Where the subject is required to record data (e.g., daily symptoms) then a diary is provided for completion. Data management of this data requires a different approach to CRF data as, for example, it is generally not practical to raise data queries. Patient diaries may be developed in either paper or electronic (eDiary) formats. Such eDiaries generally take the form of a handheld device which enables the subject to enter the required data and transmits this data to a centralised server.



Database finalization and extraction:

Once all expected data is accounted for, all data queries closed, all external data received and reconciled and all other data management activities complete the database may be finalized.

Typical reports generated and used by the clinical data manager includes:

1. Status of page completion / missing pages

2. Status of data queries

3. Data queries not resolved within specified time limit

4. Commonly raised data queries (to help identify areas where improvements can be made)

Quality Control is applied at various stages in the Clinical data management process and is normally mandated by SOP.


Regulations, guidelines and in CDM

Since the pharmaceutical industry relies on the electronically captured data for the evaluation of medicines, there is a need to follow good practices in CDM and maintain standards in electronic data capture. These electronic records have to comply with a Code of Federal Regulations (CFR), 21 CFR Part 11. This regulation is applicable to records in electronic format that are created, modified, maintained, archived, retrieved, or transmitted. This demands the use of validated systems to ensure accuracy, reliability, and consistency of data with the use of secure, computer-generated, time-stamped audit trails to independently record the date and time of operator entries and actions that create, modify, or delete electronic records. Adequate procedures and controls should be put in place to ensure the integrity, authenticity, and confidentiality of data. If data have to be submitted to regulatory authorities, it should be entered and processed in 21 CFR part 11-compliant systems. Most of the CDM systems available are like this and pharmaceutical companies as well as contract research organizations ensure this compliance.

Society for Clinical Data Management (SCDM) publishes the Good Clinical Data Management Practices (GCDMP) guidelines, a document providing the standards of good practice within CDM. GCDMP was initially published in September 2000 and has undergone several revisions thereafter. The July 2009 version is the currently followed GCDMP document. GCDMP provides guidance on the accepted practices in CDM that are consistent with regulatory practices. Addressed in 20 chapters, it covers the CDM process by highlighting the minimum standards and best practices.

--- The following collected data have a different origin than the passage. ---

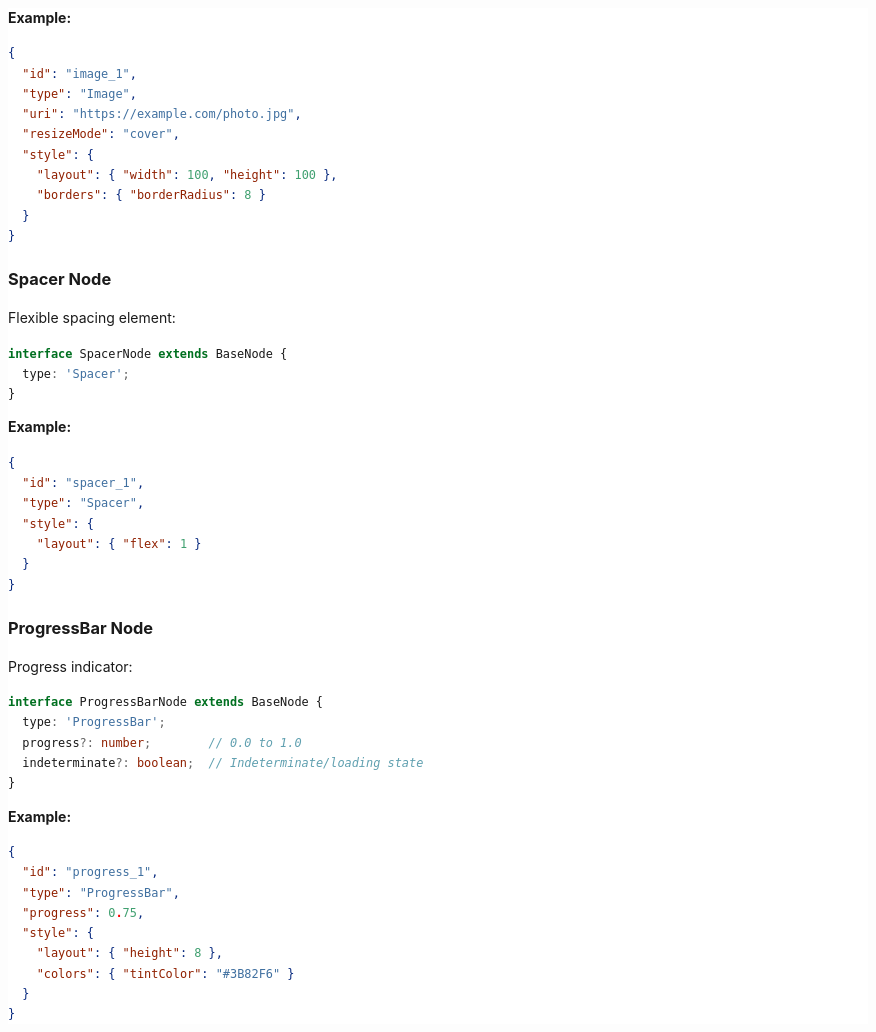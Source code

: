**Example:**
```json
{
  "id": "image_1",
  "type": "Image",
  "uri": "https://example.com/photo.jpg",
  "resizeMode": "cover",
  "style": {
    "layout": { "width": 100, "height": 100 },
    "borders": { "borderRadius": 8 }
  }
}
```

### Spacer Node

Flexible spacing element:

```typescript
interface SpacerNode extends BaseNode {
  type: 'Spacer';
}
```

**Example:**
```json
{
  "id": "spacer_1",
  "type": "Spacer",
  "style": {
    "layout": { "flex": 1 }
  }
}
```

### ProgressBar Node

Progress indicator:

```typescript
interface ProgressBarNode extends BaseNode {
  type: 'ProgressBar';
  progress?: number;        // 0.0 to 1.0
  indeterminate?: boolean;  // Indeterminate/loading state
}
```

**Example:**
```json
{
  "id": "progress_1",
  "type": "ProgressBar",
  "progress": 0.75,
  "style": {
    "layout": { "height": 8 },
    "colors": { "tintColor": "#3B82F6" }
  }
}
```
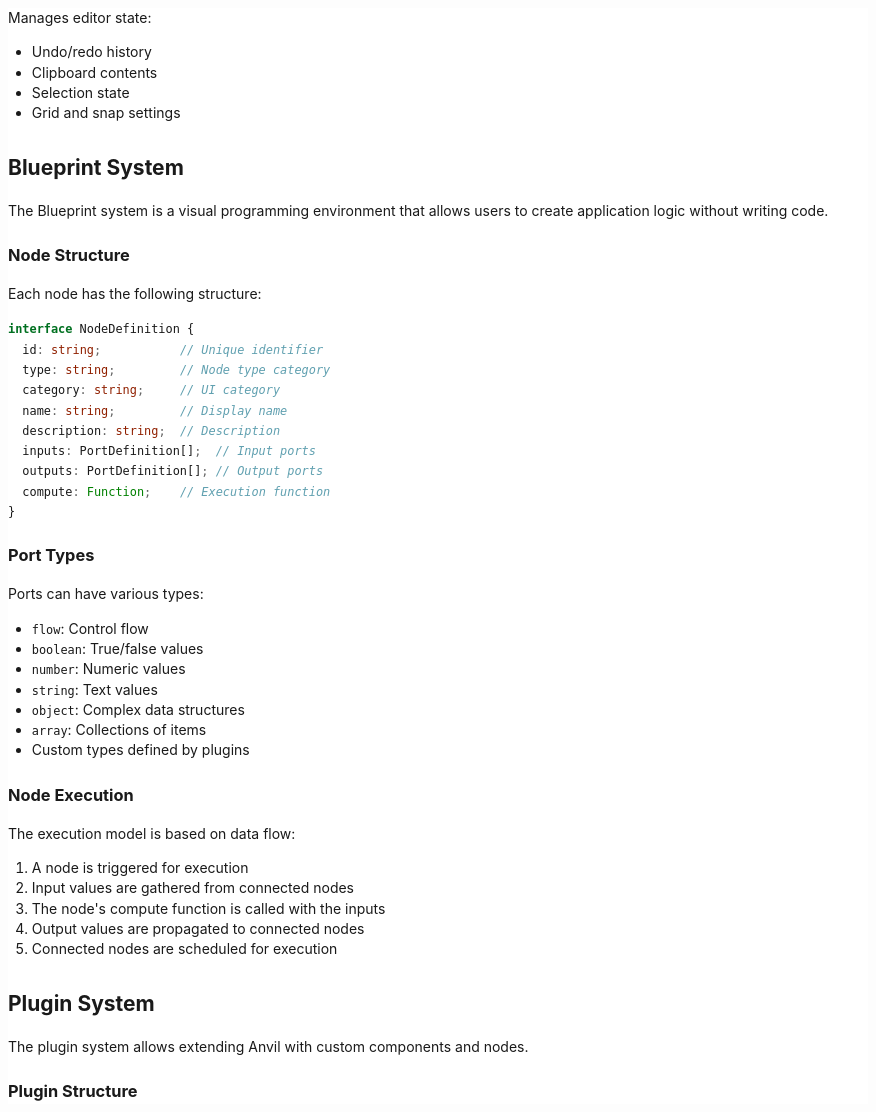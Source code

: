 Manages editor state:
- Undo/redo history
- Clipboard contents
- Selection state
- Grid and snap settings

## Blueprint System

The Blueprint system is a visual programming environment that allows users to create application logic without writing code.

### Node Structure

Each node has the following structure:

```typescript
interface NodeDefinition {
  id: string;           // Unique identifier
  type: string;         // Node type category
  category: string;     // UI category
  name: string;         // Display name
  description: string;  // Description
  inputs: PortDefinition[];  // Input ports
  outputs: PortDefinition[]; // Output ports
  compute: Function;    // Execution function
}
```

### Port Types

Ports can have various types:
- `flow`: Control flow
- `boolean`: True/false values
- `number`: Numeric values
- `string`: Text values
- `object`: Complex data structures
- `array`: Collections of items
- Custom types defined by plugins

### Node Execution

The execution model is based on data flow:
1. A node is triggered for execution
2. Input values are gathered from connected nodes
3. The node's compute function is called with the inputs
4. Output values are propagated to connected nodes
5. Connected nodes are scheduled for execution

## Plugin System

The plugin system allows extending Anvil with custom components and nodes.

### Plugin Structure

Clinical Data Interchange Standards Consortium (CDISC), a multidisciplinary non-profit organization, has developed standards to support acquisition, exchange, submission, and archival of clinical research data and metadata. Metadata is the data of the data entered. This includes data about the individual who made the entry or a change in the clinical data, the date and time of entry/change and details of the changes that have been made. Among the standards, two important ones are the Study Data Tabulation Model Implementation Guide for Human Clinical Trials (SDTMIG) and the Clinical Data Acquisition Standards Harmonization (CDASH) standards, available free of cost from the CDISC website (www.cdisc.org). The SDTMIG standard describes the details of model and standard terminologies for the data and serves as a guide to the organization. CDASH v 1.1 defines the basic standards for the collection of data in a clinical trial and enlists the basic data information needed from a clinical, regulatory, and scientific perspective.

CDM has evolved in response to the ever-increasing demand from pharmaceutical companies to fast-track the drug development process and from the regulatory authorities to put the quality systems in place to ensure generation of high-quality data for accurate drug evaluation. To meet the expectations, there is a gradual shift from the paper-based to the electronic systems of data management. Developments on the technological front have positively impacted the CDM process and systems, thereby leading to encouraging results on speed and quality of data being generated.